There are two factors that decide the running time of the insertion sort algorithm : the number of comparisons, and the number of movements. In the case of number of comparisons, the sorted part (left side of $j$) of the array is searched linearly for the right place of the $j^{th}$ element. If instead, we use a binary search, then the time complexity of finding a place for the $j^{th}$ element comes down from $\operatorname{O}(n)$ to $\operatorname{O}(\log n)$. So, for all the $n$ elements, the time complexity for comparisons becomes $\operatorname{O}(n \log n)$. Even so, the number of movements is still going to take $\operatorname{O}(n)$ time, and the total time complexity isn't brought down and remains $\operatorname{O}(n^2)$. Why is that?

Are any of my statements wrong assumptions?

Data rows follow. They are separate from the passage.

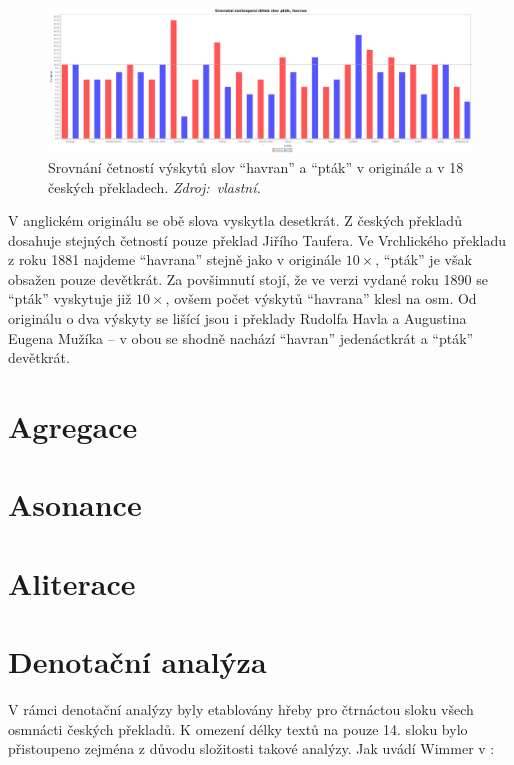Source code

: \documentclass[dp.tex]{subfiles}
\begin{document}
\begin{figure}[h!]
	\centering
	\includegraphics[max width=\textwidth,keepaspectratio=true]{imgs-70-prakticka/cetnost-slov-orig}
	\caption[Srovnání četností výskytů slov \enquote{havran} a \enquote{pták} v originále a v 18 českých překladech.]{Srovnání četností výskytů slov \enquote{havran} a \enquote{pták} v originále a v 18 českých překladech. \textit{Zdroj:~vlastní.}}
	\label{fig:word-freq-compare}
\end{figure}

V anglickém originálu se obě slova vyskytla desetkrát. Z českých překladů dosahuje stejných četností pouze překlad Jiřího Taufera. Ve Vrchlického překladu z roku 1881 najdeme \enquote{havrana} stejně jako v originále $10\times$, \enquote{pták} je však obsažen pouze devětkrát. Za povšimnutí stojí, že ve verzi vydané roku 1890 se \enquote{pták} vyskytuje již $10\times$, ovšem počet výskytů \enquote{havrana} klesl na osm. Od originálu o dva výskyty se lišící jsou i překlady Rudolfa Havla a Augustina Eugena Mužíka -- v obou se shodně nachází \enquote{havran} jedenáctkrát a \enquote{pták} devětkrát.

\section{Agregace}
\section{Asonance}
\section{Aliterace}
\section{Denotační analýza}
\label{chap:denotation-analysis} 

V rámci denotační analýzy byly etablovány hřeby pro čtrnáctou sloku všech osmnácti českých překladů. K omezení délky textů na pouze 14. sloku bylo přistoupeno zejména z důvodu složitosti takové analýzy. Jak uvádí Wimmer v \cite[str.~300]{Wimmer2003}: 
\end{document}
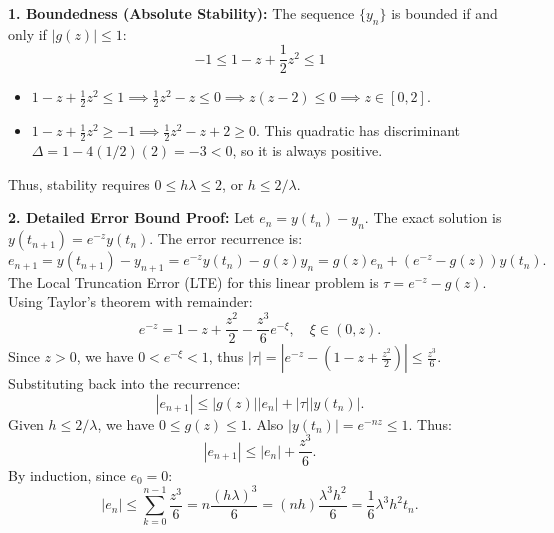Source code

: \begin{solution}
\textbf{1. Boundedness (Absolute Stability):}
The sequence $\{y_n\}$ is bounded if and only if $|g(z)| \leq 1$:
\[ -1 \leq 1 - z + \frac{1}{2} z^2 \leq 1 \]
\begin{itemize}
    \item $1 - z + \frac{1}{2} z^2 \leq 1 \implies \frac{1}{2} z^2 - z \leq 0 \implies z(z-2) \leq 0 \implies z \in [0, 2]$.
    \item $1 - z + \frac{1}{2} z^2 \geq -1 \implies \frac{1}{2} z^2 - z + 2 \geq 0$. This quadratic has discriminant $\Delta = 1 - 4(1/2)(2) = -3 < 0$, so it is always positive.
\end{itemize}
Thus, stability requires $0 \leq h\lambda \leq 2$, or $\boxed{h \leq 2/\lambda}$. 

\textbf{2. Detailed Error Bound Proof:}
Let $e_n = y(t_n) - y_n$. The exact solution is $y(t_{n+1}) = e^{-z} y(t_n)$. The error recurrence is:
\[ e_{n+1} = y(t_{n+1}) - y_{n+1} = e^{-z} y(t_n) - g(z) y_n = g(z) e_n + (e^{-z} - g(z)) y(t_n). \]
The Local Truncation Error (LTE) for this linear problem is $\tau = e^{-z} - g(z)$. Using Taylor's theorem with remainder:
\[ e^{-z} = 1 - z + \frac{z^2}{2} - \frac{z^3}{6} e^{-\xi}, \quad \xi \in (0, z). \]
Since $z > 0$, we have $0 < e^{-\xi} < 1$, thus $|\tau| = |e^{-z} - (1 - z + \frac{z^2}{2})| \leq \frac{z^3}{6}$.
Substituting back into the recurrence:
\[ |e_{n+1}| \leq |g(z)| |e_n| + |\tau| |y(t_n)|. \]
Given $h \leq 2/\lambda$, we have $0 \leq g(z) \leq 1$. Also $|y(t_n)| = e^{-n z} \leq 1$. Thus:
\[ |e_{n+1}| \leq |e_n| + \frac{z^3}{6}. \]
By induction, since $e_0 = 0$:
\[ |e_n| \leq \sum_{k=0}^{n-1} \frac{z^3}{6} = n \frac{(h\lambda)^3}{6} = (nh) \frac{\lambda^3 h^2}{6} = \frac{1}{6} \lambda^3 h^2 t_n. \]
\end{solution}


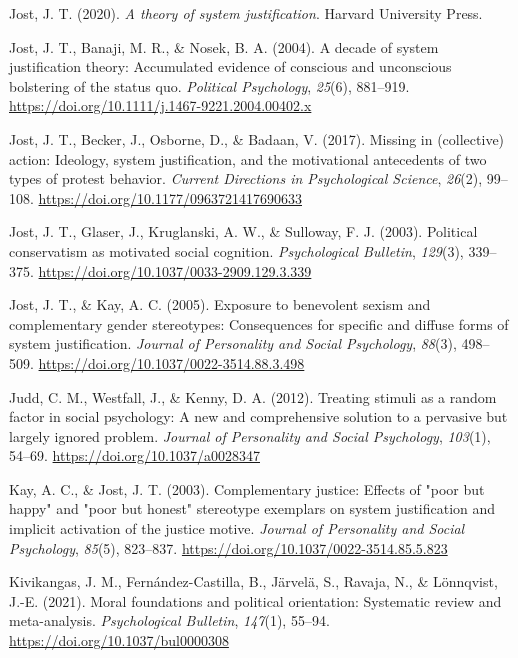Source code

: \documentclass[twocolumn, 11pt, letterpaper]{article}
\newenvironment{CSLReferences}[2]{}{}
\begin{document}
\begin{CSLReferences}{1}{0}
\leavevmode{}%
Jost, J. T. (2020). \emph{A theory of system justification}. Harvard
University Press.

\leavevmode{}%
Jost, J. T., Banaji, M. R., \& Nosek, B. A. (2004). A decade of system
justification theory: Accumulated evidence of conscious and unconscious
bolstering of the status quo. \emph{Political Psychology}, \emph{25}(6),
881--919. \url{https://doi.org/10.1111/j.1467-9221.2004.00402.x}

\leavevmode{}%
Jost, J. T., Becker, J., Osborne, D., \& Badaan, V. (2017). Missing in
(collective) action: Ideology, system justification, and the
motivational antecedents of two types of protest behavior. \emph{Current
Directions in Psychological Science}, \emph{26}(2), 99--108.
\url{https://doi.org/10.1177/0963721417690633}

\leavevmode{}%
Jost, J. T., Glaser, J., Kruglanski, A. W., \& Sulloway, F. J. (2003).
Political conservatism as motivated social cognition.
\emph{Psychological Bulletin}, \emph{129}(3), 339--375.
\url{https://doi.org/10.1037/0033-2909.129.3.339}

\leavevmode{}%
Jost, J. T., \& Kay, A. C. (2005). Exposure to benevolent sexism and
complementary gender stereotypes: Consequences for specific and diffuse
forms of system justification. \emph{Journal of Personality and Social
Psychology}, \emph{88}(3), 498--509.
\url{https://doi.org/10.1037/0022-3514.88.3.498}

\leavevmode{}%
Judd, C. M., Westfall, J., \& Kenny, D. A. (2012). Treating stimuli as a
random factor in social psychology: {A} new and comprehensive solution
to a pervasive but largely ignored problem. \emph{Journal of Personality
and Social Psychology}, \emph{103}(1), 54--69.
\url{https://doi.org/10.1037/a0028347}

\leavevmode{}%
Kay, A. C., \& Jost, J. T. (2003). Complementary justice: Effects of
"poor but happy" and "poor but honest" stereotype exemplars on system
justification and implicit activation of the justice motive.
\emph{Journal of Personality and Social Psychology}, \emph{85}(5),
823--837. \url{https://doi.org/10.1037/0022-3514.85.5.823}

\leavevmode{}%
Kivikangas, J. M., Fernández-Castilla, B., Järvelä, S., Ravaja, N., \&
Lönnqvist, J.-E. (2021). Moral foundations and political orientation:
{Systematic} review and meta-analysis. \emph{Psychological Bulletin},
\emph{147}(1), 55--94. \url{https://doi.org/10.1037/bul0000308}


\end{CSLReferences}
\end{document}
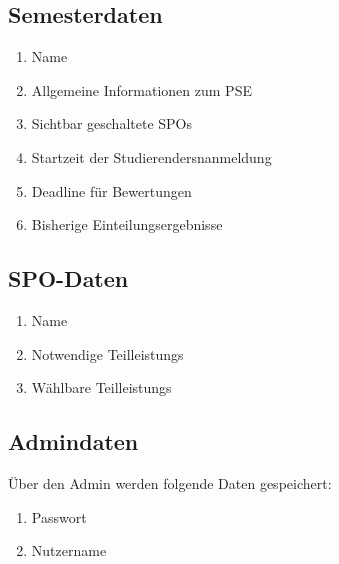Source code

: \documentclass[parskip=full]{scrartcl}
\newcommand{\swtLabel}[1]{\textbf{/#1\arabic*0/}}
\begin{document}
\subsection{Semesterdaten}
\begin{enumerate}[label=\swtLabel{D}, resume]
    \item Name
    \item Allgemeine Informationen zum \gls{PSE}
    \item Sichtbar geschaltete \glspl{SPO}
    \item Startzeit der \glspl{Studierender}nanmeldung
    \item Deadline für \gls{Bewertung}en
    \item Bisherige \gls{Einteilung}sergebnisse
\end{enumerate}

\subsection{SPO-Daten}
\begin{enumerate}[label=\swtLabel{D}, resume]
	\item Name
	\item Notwendige \glspl{Teilleistung}
	\item Wählbare \glspl{Teilleistung}
\end{enumerate}


\subsection{Admindaten}
Über den \gls{Admin} werden folgende Daten gespeichert:
\begin{enumerate}[label=\swtLabel{D}, resume] 
	\item Passwort
	\item Nutzername
\end{enumerate}
\end{document}
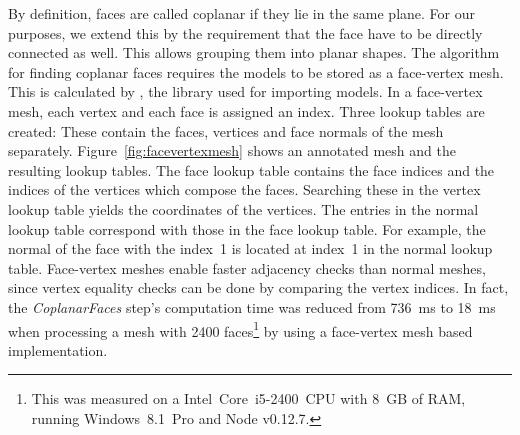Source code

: \documentclass[../ClassicThesis.tex]{subfiles}
\begin{document}
By definition, faces are called coplanar if they lie in the same plane. For our purposes, we extend this by the requirement that the face have to be directly connected as well. This allows grouping them into planar shapes. The algorithm for finding coplanar faces requires the models to be stored as a face-vertex mesh. This is calculated by {\meshlib}, the library used for importing models. In a face-vertex mesh, each vertex and each face is assigned an index. Three lookup tables are created: These contain the faces, vertices and face normals of the mesh separately. Figure~\ref{fig:facevertexmesh} shows an annotated mesh and the resulting lookup tables. The face lookup table contains the face indices and the indices of the vertices which compose the faces. Searching these in the vertex lookup table yields the coordinates of the vertices. The entries in the normal lookup table correspond with those in the face lookup table. For example, the normal of the face with the index~1 is located at index~1 in the normal lookup table. Face-vertex meshes enable faster adjacency checks than normal meshes, since vertex equality checks can be done by comparing the vertex indices. In fact, the \emph{CoplanarFaces} step's computation time was reduced from 736~ms to 18~ms when processing a mesh with 2400 faces\footnote{This was measured on a Intel{\textregistered}~Core{\texttrademark}~i5-2400~CPU with 8~GB of RAM, running Windows~8.1~Pro and Node v0.12.7.} by using a face-vertex mesh based implementation.
\end{document}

Edit Can a possible explanation be: the total time complexity isn't brought down and remains $\operatorname{O}(n^2)$. This is because to search an element (using binary search) it takes $\operatorname{O}(\log n)$ time, and to move the elements it takes $\operatorname{O}(n)$ time. Total cost is $\operatorname{O}(\log n)+\operatorname{O}(n)=\operatorname{O}(n)$ time. To do this for $n-1$ elements, it takes $n(n-1)=\operatorname{O}(n^2)$ time.?

Asked By : Somenath Sinha

Answered By : aelguindy

For the $j^{th}$ element, you would do ~ $\log j$ comparisons and (in the worst case) ~$j$ shifts.

Summing over $j$, you get

$$ \sum_{j = 1}^{n} (j + \log j) = \frac{n(n+1)}{2} + \log (n!) = O(n^2 + n \log n) = O(n^2) $$

The idea is that the linear work of shifting trumps the logarithmic work of comparing. You end up doing less comparisons, but still a linear amount of work per iteration. So the complexity does not change.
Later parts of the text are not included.